Peoples are Made of People
Finno-Ugrians and Samoyeds in old ethnographic photographs
The exhibition in open from 27th of February till 17th of October 2021.
The 19th century saw the whole of Europe (including Russia) gradually entering the era of nations. Earlier populations had primarily been classified according to their country, religion and social estate. The vast majority of people were peasants, but neither rulers nor scholars were particularly interested in their languages or culture. The educated men of the 19th century, however, began to divide the population into different peoples based on the peasantry’s linguistic and cultural peculiarities. Folk culture became a prominent object of interest and study, and thus ethnography - the science of people and peoples, was born. Statistics started to note people’s ethnicity. Ethnographic maps were compiled in which a country’s population was divided into areas of different colour on the basis of ethnicity. Larger ethnic groups that had educated strata of their own evolved into nations. Ethnography assumed a political dimension and the nationalities question arose. In the wake of World War I, several empires collapsed and a number of new nation states emerged. In the Soviet Union, most indigenous peoples gained autonomous territory of their own.
The photographs from the second half of the 19th century and the first decades of the 20th century are like single pixels in the giant and continually changing picture sketched above. The photo series selected are intended to serve as small excursions into the history of ethnography, as well as that of the peoples in the photos. The choice is, of course, somewhat random and subjective. I have made an attempt to include all present-day Finno-Ugrian and Samoyed peoples, but this proved difficult. In those early years of photography, not all peoples were photographed to the same extent. Of Nganasans, for example, I was only able to supply photos from a more recent period. Until the 1930s, such a people as ‘Nganasans’ were not even known, and they fell under the indeterminate designation of ‘Samoyeds’.
Most of the photos derive from the collection of the Russian Museum of Ethnography (Российский этнографический музей, REM). The rest I found in the Estonian National Museum (Eesti Rahva Muuseum, ERM), the Ethnographic Museum in Budapest (Néprajzi Múzeum) and the National Museum of Finland (Kansallismuseo). These museums are products of the era of nations and played a dynamic role in shaping its features.

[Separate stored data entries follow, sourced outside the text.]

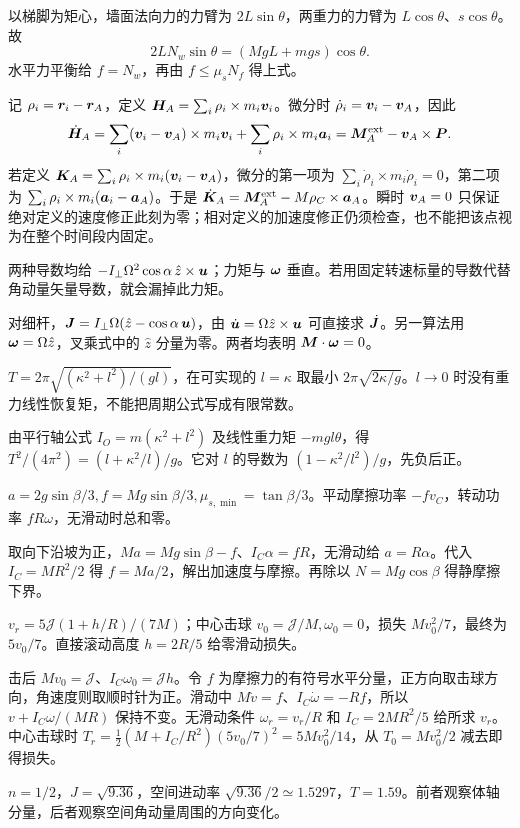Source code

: \begin{bookexercises}
以梯脚为矩心，墙面法向力的力臂为 $2L\sin\theta$，两重力的力臂为 $L\cos\theta$、$s\cos\theta$。故
\[
2LN_w\sin\theta=(MgL+mgs)\cos\theta .
\]水平力平衡给 $f=N_w$，再由 $f\le\mu_s N_f$ 得上式。
\item 记 $\rho_i=\boldsymbol{r}_i-\boldsymbol{r}_A$，定义 $\boldsymbol H_A=\sum_i\rho_i\times m_i\boldsymbol{v}_i$。微分时 $\dot\rho_i=\boldsymbol{v}_i-\boldsymbol{v}_A$，因此
\[
\dot{\boldsymbol H}_A
=\sum_i(\boldsymbol{v}_i-\boldsymbol{v}_A)\times m_i\boldsymbol{v}_i+\sum_i\rho_i\times m_i\boldsymbol{a}_i
=\boldsymbol{M}_A^{\rm ext}-\boldsymbol{v}_A\times\boldsymbol{P} .
\]
若定义 $\boldsymbol K_A=\sum_i\rho_i\times m_i(\boldsymbol{v}_i-\boldsymbol{v}_A)$，微分的第一项为 $\sum_i\dot\rho_i\times m_i\dot\rho_i=0$，第二项为 $\sum_i\rho_i\times m_i(\boldsymbol{a}_i-\boldsymbol{a}_A)$。于是 $\dot{\boldsymbol K}_A=\boldsymbol{M}_A^{\rm ext}-M\rho_C\times\boldsymbol{a}_A$。瞬时 $\boldsymbol{v}_A=0$ 只保证绝对定义的速度修正此刻为零；相对定义的加速度修正仍须检查，也不能把该点视为在整个时间段内固定。
\item 两种导数均给 $-I_\perp\Omega^2\cos\alpha\,\hat z\times\boldsymbol{u}$；力矩与 $\boldsymbol{\omega}$ 垂直。若用固定转速标量的导数代替角动量矢量导数，就会漏掉此力矩。

对细杆，$\boldsymbol{J}=I_\perp\Omega(\hat z-\cos\alpha\,\boldsymbol{u})$，由 $\dot{\boldsymbol{u}}=\Omega\hat z\times\boldsymbol{u}$ 可直接求 $\dot{\boldsymbol{J}}$。另一算法用 $\boldsymbol{\omega}=\Omega\hat z$，叉乘式中的 $\hat z$ 分量为零。两者均表明 $\boldsymbol{M}\cdot\boldsymbol{\omega}=0$。
\item $T=2\pi\sqrt{(\kappa^2+l^2)/(gl)}$，在可实现的 $l=\kappa$ 取最小 $2\pi\sqrt{2\kappa/g}$。$l\to0$ 时没有重力线性恢复矩，不能把周期公式写成有限常数。

由平行轴公式 $I_O=m(\kappa^2+l^2)$ 及线性重力矩 $-mgl\theta$，得 $T^2/(4\pi^2)=(l+\kappa^2/l)/g$。它对 $l$ 的导数为 $(1-\kappa^2/l^2)/g$，先负后正。
\item $a=2g\sin\beta/3,f=Mg\sin\beta/3,\mu_{s,\min}=\tan\beta/3$。平动摩擦功率 $-fv_C$，转动功率 $fR\omega$，无滑动时总和零。

取向下沿坡为正，$Ma=Mg\sin\beta-f$、$I_C\alpha=fR$，无滑动给 $a=R\alpha$。代入 $I_C=MR^2/2$ 得 $f=Ma/2$，解出加速度与摩擦。再除以 $N=Mg\cos\beta$ 得静摩擦下界。
\item $v_r=5\mathcal J(1+h/R)/(7M)$；中心击球 $v_0=\mathcal J/M,\omega_0=0$，损失 $Mv_0^2/7$，最终为 $5v_0/7$。直接滚动高度 $h=2R/5$ 给零滑动损失。

击后 $Mv_0=\mathcal J$、$I_C\omega_0=\mathcal Jh$。令 $f$ 为摩擦力的有符号水平分量，正方向取击球方向，角速度则取顺时针为正。滑动中 $M\dot v=f$、$I_C\dot\omega=-Rf$，所以 $v+I_C\omega/(MR)$ 保持不变。无滑动条件 $\omega_r=v_r/R$ 和 $I_C=2MR^2/5$ 给所求 $v_r$。中心击球时 $T_r=\frac12(M+I_C/R^2)(5v_0/7)^2=5Mv_0^2/14$，从 $T_0=Mv_0^2/2$ 减去即得损失。
\item $n=1/2$，$J=\sqrt{9.36}$，空间进动率 $\sqrt{9.36}/2\simeq1.5297$，$T=1.59$。前者观察体轴分量，后者观察空间角动量周围的方向变化。


\end{bookexercises}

These are ethnographic photographs. Various peoples (including Russians) were the main object of study for Russian ethnographers of the tsarist period, something that remained unchanged during the Soviet era. Estonian, Finnish and Hungarian ethnographers, on the other hand, predominantly studied their own people, as well as their kindred peoples (linguistic relatives). Peoples consist of individual humans, of course, although the ethnographers of those times were primarily interested in human beings as more or less typical representatives of their peoples rather than entities of interest in their own right. Photographers, as a rule, were not concerned with people as individuals, but rather focused on their racial characteristics, folk costumes, traditional activities and so on. Therefore, the names of the people looking back at us from the old photos were not always recorded and they remain anonymous. It is my hope that portrait photographs presented in large scale will help to restore some of their individuality.